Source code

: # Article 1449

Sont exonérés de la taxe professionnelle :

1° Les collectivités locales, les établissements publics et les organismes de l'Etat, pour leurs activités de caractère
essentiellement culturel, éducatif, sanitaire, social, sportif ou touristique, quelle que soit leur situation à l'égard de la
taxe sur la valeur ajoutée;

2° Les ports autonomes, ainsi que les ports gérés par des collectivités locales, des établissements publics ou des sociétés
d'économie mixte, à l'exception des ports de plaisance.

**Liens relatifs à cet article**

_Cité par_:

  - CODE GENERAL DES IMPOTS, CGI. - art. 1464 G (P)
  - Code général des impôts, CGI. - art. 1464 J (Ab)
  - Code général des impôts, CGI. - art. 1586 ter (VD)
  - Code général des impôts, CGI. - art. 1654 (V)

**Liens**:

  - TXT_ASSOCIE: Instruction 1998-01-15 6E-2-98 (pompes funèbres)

┄┄┄┄┄┄┄┄┄┄

Task requirements -
Your output must be an exact copy of every entry.

Your solution -
Source code

: # Article 1449

Sont exonérés de la taxe professionnelle :

1° Les collectivités locales, les établissements publics et les organismes de l'Etat, pour leurs activités de caractère
essentiellement culturel, éducatif, sanitaire, social, sportif ou touristique, quelle que soit leur situation à l'égard de la
taxe sur la valeur ajoutée;

2° Les ports autonomes, ainsi que les ports gérés par des collectivités locales, des établissements publics ou des sociétés
d'économie mixte, à l'exception des ports de plaisance.

**Liens relatifs à cet article**

_Cité par_:

  - CODE GENERAL DES IMPOTS, CGI. - art. 1464 G (P)
  - Code général des impôts, CGI. - art. 1464 J (Ab)
  - Code général des impôts, CGI. - art. 1586 ter (VD)
  - Code général des impôts, CGI. - art. 1654 (V)

**Liens**:

  - TXT_ASSOCIE: Instruction 1998-01-15 6E-2-98 (pompes funèbres)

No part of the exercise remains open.